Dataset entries
━━━━━━━━━━━━━━━━━━━━

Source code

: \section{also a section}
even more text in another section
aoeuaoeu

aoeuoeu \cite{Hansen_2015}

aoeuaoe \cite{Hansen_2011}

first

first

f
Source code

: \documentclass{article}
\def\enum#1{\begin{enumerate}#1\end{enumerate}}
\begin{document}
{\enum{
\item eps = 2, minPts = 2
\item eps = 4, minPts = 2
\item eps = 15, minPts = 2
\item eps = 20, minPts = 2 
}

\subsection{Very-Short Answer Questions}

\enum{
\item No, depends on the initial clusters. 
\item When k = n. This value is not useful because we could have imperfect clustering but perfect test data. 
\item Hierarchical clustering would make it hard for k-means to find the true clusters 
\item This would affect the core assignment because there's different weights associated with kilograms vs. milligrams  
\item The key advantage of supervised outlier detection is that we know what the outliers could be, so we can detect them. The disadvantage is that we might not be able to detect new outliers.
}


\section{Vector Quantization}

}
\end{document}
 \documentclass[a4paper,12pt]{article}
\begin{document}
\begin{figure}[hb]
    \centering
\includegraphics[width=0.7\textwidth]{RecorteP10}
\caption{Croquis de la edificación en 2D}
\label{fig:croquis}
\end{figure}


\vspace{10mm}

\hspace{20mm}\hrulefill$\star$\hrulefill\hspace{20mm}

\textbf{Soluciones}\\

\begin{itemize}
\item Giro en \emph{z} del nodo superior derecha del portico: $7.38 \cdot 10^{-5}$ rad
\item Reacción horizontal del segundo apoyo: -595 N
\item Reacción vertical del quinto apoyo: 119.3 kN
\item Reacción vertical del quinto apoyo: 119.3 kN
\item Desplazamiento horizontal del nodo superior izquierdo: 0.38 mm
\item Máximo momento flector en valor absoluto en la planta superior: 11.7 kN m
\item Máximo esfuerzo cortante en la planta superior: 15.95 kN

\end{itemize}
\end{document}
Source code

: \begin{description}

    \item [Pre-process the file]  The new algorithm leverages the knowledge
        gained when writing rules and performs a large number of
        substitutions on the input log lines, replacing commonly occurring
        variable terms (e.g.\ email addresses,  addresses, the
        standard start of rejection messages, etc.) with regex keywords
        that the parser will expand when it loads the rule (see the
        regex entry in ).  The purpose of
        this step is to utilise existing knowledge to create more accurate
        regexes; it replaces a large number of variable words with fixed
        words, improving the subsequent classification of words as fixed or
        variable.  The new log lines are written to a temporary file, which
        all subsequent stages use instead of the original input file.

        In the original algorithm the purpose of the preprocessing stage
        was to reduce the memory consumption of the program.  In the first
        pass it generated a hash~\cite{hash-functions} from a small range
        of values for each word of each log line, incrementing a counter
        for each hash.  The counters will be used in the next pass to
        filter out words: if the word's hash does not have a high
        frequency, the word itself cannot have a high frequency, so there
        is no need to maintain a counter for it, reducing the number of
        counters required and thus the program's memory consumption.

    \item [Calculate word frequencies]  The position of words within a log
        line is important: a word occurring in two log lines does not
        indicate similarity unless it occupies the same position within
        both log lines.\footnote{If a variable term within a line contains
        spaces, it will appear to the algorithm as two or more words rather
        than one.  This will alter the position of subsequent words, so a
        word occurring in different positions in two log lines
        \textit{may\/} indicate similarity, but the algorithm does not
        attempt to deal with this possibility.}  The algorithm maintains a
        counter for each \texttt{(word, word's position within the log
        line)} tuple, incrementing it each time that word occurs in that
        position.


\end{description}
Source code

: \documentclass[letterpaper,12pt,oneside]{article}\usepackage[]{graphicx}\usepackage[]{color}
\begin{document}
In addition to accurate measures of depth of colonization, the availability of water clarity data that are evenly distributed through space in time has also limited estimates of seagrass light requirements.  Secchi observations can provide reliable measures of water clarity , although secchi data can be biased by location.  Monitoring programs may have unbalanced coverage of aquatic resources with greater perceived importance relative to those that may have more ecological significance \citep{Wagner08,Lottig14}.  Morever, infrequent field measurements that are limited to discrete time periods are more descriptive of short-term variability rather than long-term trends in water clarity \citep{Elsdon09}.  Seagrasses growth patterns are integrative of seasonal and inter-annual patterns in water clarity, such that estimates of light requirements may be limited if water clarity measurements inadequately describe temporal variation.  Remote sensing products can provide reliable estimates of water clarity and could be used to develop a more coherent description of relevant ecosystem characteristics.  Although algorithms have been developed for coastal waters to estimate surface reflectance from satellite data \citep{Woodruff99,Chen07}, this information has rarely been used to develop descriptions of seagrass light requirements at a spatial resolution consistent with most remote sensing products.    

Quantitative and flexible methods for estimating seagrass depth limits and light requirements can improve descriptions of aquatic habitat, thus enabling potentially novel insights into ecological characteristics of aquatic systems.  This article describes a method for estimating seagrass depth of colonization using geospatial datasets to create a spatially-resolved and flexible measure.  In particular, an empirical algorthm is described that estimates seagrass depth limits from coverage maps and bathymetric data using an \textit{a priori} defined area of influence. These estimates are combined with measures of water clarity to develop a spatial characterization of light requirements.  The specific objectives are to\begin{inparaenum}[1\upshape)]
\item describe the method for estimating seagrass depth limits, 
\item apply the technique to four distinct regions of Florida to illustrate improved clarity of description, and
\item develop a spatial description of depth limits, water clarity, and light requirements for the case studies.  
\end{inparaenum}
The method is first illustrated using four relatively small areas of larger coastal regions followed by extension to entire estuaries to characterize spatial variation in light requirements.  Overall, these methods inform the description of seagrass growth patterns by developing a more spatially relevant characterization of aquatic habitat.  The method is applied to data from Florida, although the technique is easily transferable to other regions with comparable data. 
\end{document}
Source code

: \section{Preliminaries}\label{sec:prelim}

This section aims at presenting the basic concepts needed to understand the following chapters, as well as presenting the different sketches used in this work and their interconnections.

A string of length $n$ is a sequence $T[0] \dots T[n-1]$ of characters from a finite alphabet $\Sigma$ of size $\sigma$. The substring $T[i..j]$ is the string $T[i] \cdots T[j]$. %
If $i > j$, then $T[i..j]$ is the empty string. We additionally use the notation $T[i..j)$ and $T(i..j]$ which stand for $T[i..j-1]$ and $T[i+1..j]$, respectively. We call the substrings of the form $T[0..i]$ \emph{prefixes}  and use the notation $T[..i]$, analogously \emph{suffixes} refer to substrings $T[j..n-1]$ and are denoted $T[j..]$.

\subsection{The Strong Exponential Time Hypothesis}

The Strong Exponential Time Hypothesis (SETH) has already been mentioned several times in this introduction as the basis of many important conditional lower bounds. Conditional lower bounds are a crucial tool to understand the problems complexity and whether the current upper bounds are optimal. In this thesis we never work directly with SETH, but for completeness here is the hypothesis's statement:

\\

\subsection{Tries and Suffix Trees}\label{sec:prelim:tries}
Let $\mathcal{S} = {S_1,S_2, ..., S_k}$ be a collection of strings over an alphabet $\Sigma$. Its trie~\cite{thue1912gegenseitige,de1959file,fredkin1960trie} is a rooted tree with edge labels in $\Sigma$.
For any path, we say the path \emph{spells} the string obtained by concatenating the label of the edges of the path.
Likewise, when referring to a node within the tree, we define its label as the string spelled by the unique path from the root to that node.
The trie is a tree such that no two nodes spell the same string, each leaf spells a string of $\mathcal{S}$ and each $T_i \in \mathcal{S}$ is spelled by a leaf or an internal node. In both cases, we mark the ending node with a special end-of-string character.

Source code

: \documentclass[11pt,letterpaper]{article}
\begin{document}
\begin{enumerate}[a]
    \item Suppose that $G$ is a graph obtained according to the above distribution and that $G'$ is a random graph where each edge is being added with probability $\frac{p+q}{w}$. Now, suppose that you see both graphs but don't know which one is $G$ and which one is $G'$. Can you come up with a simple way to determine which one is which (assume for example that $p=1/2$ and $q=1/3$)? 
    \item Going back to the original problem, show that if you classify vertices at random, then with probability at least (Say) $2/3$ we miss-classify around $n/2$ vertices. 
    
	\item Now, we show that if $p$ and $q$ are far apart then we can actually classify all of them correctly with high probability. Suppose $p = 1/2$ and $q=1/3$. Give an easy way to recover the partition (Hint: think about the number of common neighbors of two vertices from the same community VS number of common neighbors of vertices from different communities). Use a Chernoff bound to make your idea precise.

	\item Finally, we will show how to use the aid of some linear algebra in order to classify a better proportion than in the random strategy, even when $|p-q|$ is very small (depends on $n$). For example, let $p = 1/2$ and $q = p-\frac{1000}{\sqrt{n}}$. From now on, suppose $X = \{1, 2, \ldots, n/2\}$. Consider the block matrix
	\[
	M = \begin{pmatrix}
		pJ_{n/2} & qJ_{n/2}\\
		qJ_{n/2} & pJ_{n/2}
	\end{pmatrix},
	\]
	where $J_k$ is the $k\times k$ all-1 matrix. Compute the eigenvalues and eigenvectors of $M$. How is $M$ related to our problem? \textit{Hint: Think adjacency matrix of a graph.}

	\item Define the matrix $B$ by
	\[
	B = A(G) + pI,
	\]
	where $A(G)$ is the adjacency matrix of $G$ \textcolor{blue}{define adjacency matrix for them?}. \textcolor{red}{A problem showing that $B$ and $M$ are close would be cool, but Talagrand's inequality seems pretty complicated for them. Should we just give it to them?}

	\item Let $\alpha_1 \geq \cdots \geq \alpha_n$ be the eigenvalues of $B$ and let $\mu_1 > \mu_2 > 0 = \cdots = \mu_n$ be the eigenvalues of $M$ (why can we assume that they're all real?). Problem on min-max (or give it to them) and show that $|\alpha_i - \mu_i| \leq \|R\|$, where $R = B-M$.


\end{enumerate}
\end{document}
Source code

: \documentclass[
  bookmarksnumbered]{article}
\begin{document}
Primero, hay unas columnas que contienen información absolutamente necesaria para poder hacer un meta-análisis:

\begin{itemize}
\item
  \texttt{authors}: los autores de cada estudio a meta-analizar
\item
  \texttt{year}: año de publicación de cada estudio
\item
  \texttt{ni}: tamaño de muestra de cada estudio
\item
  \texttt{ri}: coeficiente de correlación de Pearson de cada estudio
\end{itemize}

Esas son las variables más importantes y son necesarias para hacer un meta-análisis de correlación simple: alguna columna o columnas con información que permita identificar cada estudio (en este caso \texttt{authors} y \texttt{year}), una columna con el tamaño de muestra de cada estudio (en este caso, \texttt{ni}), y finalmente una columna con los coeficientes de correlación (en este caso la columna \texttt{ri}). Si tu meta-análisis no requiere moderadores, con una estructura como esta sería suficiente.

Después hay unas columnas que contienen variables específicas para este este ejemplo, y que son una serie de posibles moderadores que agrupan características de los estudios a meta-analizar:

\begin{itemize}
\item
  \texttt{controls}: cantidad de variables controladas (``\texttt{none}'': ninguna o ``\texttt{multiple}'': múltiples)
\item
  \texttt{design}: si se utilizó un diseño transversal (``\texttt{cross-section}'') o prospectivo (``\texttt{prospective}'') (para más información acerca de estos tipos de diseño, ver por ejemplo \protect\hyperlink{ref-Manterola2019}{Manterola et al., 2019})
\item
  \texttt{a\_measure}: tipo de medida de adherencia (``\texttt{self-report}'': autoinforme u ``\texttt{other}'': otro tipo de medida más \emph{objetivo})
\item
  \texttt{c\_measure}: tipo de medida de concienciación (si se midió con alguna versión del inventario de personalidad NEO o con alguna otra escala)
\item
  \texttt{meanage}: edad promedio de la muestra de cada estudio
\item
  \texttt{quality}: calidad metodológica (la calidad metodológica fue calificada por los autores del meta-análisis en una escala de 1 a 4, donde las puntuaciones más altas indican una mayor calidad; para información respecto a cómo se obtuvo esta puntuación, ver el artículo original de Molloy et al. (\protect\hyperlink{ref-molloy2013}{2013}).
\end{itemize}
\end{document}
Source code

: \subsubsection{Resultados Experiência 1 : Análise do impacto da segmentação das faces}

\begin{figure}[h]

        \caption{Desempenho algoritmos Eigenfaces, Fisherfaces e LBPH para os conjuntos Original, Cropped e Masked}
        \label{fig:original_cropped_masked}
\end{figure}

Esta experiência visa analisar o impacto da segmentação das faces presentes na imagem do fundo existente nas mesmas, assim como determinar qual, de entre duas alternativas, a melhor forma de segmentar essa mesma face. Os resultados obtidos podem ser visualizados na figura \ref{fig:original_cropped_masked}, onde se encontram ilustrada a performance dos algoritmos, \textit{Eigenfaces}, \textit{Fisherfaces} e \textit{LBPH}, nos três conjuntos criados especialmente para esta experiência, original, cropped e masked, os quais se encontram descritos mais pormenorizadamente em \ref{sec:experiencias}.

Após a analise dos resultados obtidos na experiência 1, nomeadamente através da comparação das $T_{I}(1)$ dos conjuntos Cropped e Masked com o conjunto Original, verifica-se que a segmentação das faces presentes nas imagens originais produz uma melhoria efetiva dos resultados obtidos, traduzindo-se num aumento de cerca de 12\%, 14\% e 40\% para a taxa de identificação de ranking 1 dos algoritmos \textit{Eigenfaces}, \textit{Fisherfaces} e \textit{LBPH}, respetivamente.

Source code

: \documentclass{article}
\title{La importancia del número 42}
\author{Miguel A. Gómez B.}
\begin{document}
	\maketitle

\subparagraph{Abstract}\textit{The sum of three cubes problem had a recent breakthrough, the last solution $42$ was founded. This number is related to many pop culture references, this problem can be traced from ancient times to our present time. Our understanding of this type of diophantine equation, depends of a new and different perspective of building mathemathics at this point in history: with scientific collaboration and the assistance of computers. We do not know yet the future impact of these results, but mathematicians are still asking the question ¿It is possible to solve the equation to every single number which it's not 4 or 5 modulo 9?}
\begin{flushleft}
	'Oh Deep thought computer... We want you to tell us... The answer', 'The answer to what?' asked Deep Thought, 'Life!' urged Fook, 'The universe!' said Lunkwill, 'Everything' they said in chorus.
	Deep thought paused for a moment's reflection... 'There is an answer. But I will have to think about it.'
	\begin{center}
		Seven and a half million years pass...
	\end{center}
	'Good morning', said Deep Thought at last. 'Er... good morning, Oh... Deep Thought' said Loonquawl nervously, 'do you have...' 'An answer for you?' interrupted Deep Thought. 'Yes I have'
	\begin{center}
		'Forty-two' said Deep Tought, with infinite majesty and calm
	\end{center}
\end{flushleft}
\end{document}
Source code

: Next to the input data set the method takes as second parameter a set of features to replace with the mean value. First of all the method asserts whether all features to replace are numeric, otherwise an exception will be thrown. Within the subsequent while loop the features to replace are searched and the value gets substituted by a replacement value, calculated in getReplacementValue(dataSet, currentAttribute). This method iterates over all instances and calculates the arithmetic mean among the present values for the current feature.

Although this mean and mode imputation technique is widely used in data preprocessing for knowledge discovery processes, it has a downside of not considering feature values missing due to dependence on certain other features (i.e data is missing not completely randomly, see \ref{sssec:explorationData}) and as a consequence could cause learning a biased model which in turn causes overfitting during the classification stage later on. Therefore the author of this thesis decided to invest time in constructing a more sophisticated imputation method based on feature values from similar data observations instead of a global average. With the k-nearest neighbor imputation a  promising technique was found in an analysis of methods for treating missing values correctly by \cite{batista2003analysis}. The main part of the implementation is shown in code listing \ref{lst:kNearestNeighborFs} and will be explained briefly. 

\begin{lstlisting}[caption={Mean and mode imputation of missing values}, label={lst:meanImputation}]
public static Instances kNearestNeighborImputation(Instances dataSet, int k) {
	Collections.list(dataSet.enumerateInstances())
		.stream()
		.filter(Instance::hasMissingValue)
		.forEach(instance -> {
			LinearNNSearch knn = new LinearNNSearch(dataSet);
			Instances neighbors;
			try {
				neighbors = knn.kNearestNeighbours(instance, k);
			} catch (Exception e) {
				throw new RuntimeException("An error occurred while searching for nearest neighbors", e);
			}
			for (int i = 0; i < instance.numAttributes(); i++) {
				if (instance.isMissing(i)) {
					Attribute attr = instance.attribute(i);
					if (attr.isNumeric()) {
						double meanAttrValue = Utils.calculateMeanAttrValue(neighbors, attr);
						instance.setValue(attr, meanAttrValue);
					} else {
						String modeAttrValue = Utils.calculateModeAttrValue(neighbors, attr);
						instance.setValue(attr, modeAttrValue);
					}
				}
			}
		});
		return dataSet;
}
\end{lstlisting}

━━━━━━━━━━━━━━━━━━━━

**Exercise aim**
Among the entries above, find the line with "majesty and calm" and the line with "Attribute attr = instance.attribute(i);"; give again exactly these two lines and all lines between them.

**Output for this exercise**
		'Forty-two' said Deep Tought, with infinite majesty and calm
	\end{center}
\end{flushleft}
\end{document}
Source code

: Next to the input data set the method takes as second parameter a set of features to replace with the mean value. First of all the method asserts whether all features to replace are numeric, otherwise an exception will be thrown. Within the subsequent while loop the features to replace are searched and the value gets substituted by a replacement value, calculated in getReplacementValue(dataSet, currentAttribute). This method iterates over all instances and calculates the arithmetic mean among the present values for the current feature.

Although this mean and mode imputation technique is widely used in data preprocessing for knowledge discovery processes, it has a downside of not considering feature values missing due to dependence on certain other features (i.e data is missing not completely randomly, see \ref{sssec:explorationData}) and as a consequence could cause learning a biased model which in turn causes overfitting during the classification stage later on. Therefore the author of this thesis decided to invest time in constructing a more sophisticated imputation method based on feature values from similar data observations instead of a global average. With the k-nearest neighbor imputation a  promising technique was found in an analysis of methods for treating missing values correctly by \cite{batista2003analysis}. The main part of the implementation is shown in code listing \ref{lst:kNearestNeighborFs} and will be explained briefly. 

\begin{lstlisting}[caption={Mean and mode imputation of missing values}, label={lst:meanImputation}]
public static Instances kNearestNeighborImputation(Instances dataSet, int k) {
	Collections.list(dataSet.enumerateInstances())
		.stream()
		.filter(Instance::hasMissingValue)
		.forEach(instance -> {
			LinearNNSearch knn = new LinearNNSearch(dataSet);
			Instances neighbors;
			try {
				neighbors = knn.kNearestNeighbours(instance, k);
			} catch (Exception e) {
				throw new RuntimeException("An error occurred while searching for nearest neighbors", e);
			}
			for (int i = 0; i < instance.numAttributes(); i++) {
				if (instance.isMissing(i)) {
					Attribute attr = instance.attribute(i);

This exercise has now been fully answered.